__Exercise details__
Run through the data and copy out every line that mentions the word "choose".

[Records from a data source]
##########
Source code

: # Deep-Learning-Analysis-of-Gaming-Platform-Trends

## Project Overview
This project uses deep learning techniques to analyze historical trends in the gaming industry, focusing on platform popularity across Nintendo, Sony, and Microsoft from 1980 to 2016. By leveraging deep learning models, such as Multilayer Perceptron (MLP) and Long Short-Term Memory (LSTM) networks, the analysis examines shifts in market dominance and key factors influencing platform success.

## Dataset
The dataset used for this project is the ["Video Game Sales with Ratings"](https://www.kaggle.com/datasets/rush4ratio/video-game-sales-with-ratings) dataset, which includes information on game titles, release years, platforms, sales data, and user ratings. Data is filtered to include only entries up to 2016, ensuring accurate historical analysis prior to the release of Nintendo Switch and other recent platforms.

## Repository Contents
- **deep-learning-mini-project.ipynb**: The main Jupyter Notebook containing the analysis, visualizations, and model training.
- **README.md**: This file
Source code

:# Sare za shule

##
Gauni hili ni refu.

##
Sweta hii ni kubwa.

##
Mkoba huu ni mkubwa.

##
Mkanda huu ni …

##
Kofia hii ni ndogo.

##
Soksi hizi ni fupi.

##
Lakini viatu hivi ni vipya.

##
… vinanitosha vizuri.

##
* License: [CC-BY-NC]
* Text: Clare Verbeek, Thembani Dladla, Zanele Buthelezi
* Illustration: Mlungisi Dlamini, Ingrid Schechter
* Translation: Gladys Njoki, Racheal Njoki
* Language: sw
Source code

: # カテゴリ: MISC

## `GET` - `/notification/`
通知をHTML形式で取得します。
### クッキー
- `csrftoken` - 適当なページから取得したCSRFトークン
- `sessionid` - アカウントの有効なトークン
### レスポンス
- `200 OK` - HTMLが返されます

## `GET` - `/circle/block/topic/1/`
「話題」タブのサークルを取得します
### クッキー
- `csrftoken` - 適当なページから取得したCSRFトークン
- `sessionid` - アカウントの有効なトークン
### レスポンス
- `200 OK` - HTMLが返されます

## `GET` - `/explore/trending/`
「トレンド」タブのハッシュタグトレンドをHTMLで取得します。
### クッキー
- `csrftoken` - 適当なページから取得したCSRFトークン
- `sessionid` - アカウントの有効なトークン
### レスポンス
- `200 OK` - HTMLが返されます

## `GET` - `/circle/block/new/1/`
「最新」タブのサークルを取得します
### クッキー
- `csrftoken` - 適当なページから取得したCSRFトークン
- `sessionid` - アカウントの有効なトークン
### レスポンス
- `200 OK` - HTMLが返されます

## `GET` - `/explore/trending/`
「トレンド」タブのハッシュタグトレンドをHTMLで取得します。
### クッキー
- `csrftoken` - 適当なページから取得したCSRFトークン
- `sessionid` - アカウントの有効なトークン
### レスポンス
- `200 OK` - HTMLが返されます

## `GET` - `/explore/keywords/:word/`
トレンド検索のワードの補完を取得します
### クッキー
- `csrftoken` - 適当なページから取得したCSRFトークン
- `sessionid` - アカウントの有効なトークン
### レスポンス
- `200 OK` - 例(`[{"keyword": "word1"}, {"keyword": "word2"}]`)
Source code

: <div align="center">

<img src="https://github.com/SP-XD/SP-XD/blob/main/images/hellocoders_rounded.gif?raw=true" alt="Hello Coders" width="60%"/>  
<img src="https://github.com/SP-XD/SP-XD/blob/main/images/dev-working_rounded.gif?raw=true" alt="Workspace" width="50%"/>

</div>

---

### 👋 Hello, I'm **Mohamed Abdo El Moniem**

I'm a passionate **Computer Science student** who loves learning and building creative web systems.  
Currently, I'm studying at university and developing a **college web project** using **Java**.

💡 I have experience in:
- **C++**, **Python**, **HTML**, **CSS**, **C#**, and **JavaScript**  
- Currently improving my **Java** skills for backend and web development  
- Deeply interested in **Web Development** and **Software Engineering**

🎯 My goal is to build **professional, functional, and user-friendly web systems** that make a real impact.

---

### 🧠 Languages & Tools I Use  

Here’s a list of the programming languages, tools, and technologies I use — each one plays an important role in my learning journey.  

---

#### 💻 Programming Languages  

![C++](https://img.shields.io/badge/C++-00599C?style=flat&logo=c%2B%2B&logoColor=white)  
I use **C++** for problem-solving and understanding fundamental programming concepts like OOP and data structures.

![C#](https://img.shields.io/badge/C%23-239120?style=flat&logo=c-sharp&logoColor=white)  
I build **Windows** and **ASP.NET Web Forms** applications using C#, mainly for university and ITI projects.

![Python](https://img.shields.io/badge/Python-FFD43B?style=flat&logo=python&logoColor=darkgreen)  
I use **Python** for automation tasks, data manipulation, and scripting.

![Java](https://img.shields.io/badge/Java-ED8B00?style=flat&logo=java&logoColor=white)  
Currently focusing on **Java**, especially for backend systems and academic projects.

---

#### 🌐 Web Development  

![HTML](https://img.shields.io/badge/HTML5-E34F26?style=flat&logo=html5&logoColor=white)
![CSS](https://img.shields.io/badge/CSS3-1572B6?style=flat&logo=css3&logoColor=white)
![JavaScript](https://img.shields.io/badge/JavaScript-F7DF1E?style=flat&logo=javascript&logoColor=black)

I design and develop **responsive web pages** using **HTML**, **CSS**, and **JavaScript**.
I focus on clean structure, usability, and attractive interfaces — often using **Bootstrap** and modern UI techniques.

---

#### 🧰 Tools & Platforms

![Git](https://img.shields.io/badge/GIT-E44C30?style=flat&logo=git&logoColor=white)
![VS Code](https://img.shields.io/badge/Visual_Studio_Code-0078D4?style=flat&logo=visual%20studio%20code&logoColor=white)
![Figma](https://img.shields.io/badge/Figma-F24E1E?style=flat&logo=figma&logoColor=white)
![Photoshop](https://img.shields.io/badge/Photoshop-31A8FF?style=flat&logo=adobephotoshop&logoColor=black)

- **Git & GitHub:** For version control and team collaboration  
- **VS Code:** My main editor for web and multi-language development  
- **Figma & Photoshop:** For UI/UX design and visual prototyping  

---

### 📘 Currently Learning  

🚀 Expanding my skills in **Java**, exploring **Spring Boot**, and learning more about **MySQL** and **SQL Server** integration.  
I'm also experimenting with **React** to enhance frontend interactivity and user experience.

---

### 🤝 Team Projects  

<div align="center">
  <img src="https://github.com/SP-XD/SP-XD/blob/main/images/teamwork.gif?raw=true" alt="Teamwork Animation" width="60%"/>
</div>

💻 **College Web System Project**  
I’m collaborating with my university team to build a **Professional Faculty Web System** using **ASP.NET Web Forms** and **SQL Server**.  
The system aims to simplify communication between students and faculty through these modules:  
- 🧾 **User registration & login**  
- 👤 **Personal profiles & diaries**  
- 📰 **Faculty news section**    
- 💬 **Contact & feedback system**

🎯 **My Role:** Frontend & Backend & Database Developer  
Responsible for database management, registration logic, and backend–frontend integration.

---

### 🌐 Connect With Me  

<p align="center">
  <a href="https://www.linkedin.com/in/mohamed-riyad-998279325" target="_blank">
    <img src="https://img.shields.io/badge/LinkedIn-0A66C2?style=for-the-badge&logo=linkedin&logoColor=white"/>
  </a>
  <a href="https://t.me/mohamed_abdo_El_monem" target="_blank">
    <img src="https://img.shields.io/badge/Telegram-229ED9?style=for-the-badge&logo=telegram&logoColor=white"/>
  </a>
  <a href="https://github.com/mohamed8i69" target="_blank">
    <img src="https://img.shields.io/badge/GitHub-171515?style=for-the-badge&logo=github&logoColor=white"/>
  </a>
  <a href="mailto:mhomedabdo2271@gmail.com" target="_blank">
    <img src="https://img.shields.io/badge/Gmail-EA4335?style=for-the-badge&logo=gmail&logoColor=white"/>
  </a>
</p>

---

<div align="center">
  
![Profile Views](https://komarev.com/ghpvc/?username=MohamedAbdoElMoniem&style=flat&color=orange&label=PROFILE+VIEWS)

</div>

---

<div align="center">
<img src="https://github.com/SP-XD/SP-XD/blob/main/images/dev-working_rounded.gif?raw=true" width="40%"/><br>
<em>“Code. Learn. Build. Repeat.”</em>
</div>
##########
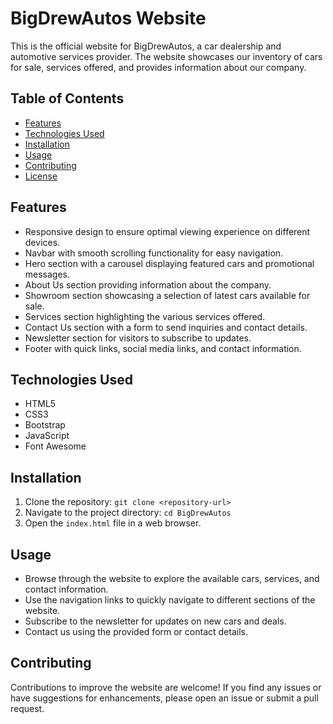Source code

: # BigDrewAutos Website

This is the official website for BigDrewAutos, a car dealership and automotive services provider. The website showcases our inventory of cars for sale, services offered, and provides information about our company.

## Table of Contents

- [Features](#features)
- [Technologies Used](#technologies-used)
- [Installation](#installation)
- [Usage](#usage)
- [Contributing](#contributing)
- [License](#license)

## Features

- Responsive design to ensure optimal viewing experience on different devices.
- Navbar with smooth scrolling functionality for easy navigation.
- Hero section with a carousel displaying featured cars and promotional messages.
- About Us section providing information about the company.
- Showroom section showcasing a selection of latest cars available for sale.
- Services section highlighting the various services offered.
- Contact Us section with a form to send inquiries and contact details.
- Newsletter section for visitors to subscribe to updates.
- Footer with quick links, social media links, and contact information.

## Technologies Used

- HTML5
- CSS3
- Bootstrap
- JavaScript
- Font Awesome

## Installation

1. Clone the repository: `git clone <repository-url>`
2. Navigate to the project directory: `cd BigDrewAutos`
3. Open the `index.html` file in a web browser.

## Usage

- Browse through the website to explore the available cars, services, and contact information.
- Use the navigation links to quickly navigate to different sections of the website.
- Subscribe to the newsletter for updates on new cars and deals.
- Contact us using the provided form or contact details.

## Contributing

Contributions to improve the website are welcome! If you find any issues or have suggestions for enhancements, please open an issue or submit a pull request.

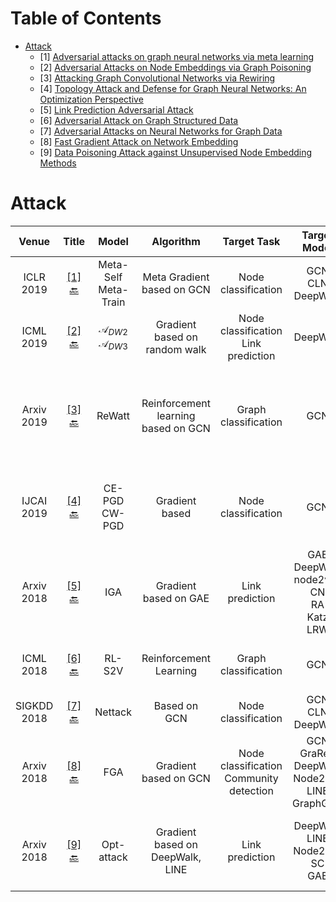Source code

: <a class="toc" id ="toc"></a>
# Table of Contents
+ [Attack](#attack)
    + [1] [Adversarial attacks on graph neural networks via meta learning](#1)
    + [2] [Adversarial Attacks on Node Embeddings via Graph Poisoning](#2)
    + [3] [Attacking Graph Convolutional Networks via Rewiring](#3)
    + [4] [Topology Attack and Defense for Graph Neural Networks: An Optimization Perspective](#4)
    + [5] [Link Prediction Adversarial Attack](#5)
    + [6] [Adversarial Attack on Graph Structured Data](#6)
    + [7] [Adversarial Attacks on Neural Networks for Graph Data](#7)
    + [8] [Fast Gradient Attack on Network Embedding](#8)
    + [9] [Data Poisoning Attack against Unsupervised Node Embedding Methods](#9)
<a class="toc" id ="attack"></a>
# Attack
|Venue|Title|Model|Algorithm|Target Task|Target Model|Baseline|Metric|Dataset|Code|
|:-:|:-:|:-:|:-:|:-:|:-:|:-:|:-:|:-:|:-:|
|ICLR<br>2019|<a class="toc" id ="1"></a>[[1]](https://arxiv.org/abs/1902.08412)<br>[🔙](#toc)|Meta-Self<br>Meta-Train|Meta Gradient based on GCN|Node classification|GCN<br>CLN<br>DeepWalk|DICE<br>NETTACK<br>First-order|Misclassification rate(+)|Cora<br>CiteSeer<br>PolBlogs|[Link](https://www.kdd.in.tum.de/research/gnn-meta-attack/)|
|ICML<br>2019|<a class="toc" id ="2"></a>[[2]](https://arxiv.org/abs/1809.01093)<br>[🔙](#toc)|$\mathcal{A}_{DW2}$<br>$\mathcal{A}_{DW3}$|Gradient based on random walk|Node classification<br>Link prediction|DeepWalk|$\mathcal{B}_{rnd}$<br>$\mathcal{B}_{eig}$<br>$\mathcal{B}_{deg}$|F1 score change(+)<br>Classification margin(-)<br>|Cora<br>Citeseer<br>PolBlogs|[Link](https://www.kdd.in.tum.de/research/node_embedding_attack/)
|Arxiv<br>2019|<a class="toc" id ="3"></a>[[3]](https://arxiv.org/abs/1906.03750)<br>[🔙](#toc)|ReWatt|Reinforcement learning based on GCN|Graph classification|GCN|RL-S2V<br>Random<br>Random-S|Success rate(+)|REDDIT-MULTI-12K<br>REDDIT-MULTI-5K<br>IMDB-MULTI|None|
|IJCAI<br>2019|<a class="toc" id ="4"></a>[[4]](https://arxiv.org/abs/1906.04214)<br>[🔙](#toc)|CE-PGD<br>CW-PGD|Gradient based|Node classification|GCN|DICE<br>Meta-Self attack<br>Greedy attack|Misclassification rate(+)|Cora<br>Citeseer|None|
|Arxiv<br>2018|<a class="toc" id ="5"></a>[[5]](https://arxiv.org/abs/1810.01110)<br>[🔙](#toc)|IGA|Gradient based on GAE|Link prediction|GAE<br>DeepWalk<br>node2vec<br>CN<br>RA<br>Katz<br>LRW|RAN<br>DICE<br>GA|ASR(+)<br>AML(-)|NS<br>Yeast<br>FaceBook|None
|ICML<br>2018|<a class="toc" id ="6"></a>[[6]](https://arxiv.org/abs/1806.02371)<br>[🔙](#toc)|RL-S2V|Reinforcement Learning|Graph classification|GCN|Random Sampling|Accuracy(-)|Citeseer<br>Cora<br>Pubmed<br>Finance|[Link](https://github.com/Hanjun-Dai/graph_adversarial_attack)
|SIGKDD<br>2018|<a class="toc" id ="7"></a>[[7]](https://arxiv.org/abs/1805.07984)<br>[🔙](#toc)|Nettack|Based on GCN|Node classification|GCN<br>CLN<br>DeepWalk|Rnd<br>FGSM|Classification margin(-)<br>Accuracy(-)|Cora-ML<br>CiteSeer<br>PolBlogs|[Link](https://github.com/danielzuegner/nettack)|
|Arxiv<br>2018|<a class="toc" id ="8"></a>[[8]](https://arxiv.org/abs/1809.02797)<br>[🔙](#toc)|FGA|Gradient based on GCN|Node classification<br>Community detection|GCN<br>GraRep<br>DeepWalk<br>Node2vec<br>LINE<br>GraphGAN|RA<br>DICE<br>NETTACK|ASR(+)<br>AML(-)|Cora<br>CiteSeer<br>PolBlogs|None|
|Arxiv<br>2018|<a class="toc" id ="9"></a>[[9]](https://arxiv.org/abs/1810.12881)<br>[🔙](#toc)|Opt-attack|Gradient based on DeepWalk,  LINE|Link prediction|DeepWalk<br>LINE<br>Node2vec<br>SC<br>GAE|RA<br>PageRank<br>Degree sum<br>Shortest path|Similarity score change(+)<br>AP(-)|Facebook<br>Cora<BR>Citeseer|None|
##########
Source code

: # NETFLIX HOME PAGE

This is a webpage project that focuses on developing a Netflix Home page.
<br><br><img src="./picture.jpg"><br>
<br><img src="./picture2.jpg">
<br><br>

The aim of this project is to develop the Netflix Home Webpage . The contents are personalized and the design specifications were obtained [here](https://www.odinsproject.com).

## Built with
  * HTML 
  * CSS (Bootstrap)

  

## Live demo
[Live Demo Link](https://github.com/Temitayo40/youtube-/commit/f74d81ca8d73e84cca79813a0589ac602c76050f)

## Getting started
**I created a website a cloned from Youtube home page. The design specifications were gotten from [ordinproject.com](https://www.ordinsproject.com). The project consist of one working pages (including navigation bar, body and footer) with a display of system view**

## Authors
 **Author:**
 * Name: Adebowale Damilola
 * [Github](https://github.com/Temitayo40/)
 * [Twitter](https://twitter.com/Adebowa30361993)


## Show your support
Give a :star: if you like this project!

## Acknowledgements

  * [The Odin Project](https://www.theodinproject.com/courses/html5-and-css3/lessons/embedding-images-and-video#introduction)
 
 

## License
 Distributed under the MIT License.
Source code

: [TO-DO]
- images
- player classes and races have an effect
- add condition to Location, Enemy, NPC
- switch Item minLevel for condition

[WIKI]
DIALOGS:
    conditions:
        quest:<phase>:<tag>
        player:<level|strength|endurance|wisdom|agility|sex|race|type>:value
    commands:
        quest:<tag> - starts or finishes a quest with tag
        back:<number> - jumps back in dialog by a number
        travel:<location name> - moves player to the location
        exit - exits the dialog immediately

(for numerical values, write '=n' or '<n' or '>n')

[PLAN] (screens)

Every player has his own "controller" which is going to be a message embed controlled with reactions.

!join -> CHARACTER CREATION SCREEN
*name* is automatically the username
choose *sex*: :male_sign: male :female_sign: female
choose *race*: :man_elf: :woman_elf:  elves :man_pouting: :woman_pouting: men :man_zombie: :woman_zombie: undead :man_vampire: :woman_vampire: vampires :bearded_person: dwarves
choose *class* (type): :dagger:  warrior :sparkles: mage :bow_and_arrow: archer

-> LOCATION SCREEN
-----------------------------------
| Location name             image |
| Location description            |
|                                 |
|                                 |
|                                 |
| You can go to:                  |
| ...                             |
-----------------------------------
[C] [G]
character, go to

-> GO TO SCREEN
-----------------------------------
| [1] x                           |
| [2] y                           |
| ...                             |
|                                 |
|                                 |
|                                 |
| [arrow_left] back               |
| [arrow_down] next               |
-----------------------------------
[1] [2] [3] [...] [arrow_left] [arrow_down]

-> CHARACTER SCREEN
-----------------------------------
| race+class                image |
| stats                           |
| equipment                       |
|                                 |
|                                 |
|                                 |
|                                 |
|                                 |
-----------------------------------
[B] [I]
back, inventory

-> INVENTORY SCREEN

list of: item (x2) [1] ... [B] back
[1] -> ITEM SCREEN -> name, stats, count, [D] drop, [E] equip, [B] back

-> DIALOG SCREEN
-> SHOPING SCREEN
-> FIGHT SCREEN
##########
__Completed task__
choose *sex*: :male_sign: male :female_sign: female
choose *race*: :man_elf: :woman_elf:  elves :man_pouting: :woman_pouting: men :man_zombie: :woman_zombie: undead :man_vampire: :woman_vampire: vampires :bearded_person: dwarves
choose *class* (type): :dagger:  warrior :sparkles: mage :bow_and_arrow: archer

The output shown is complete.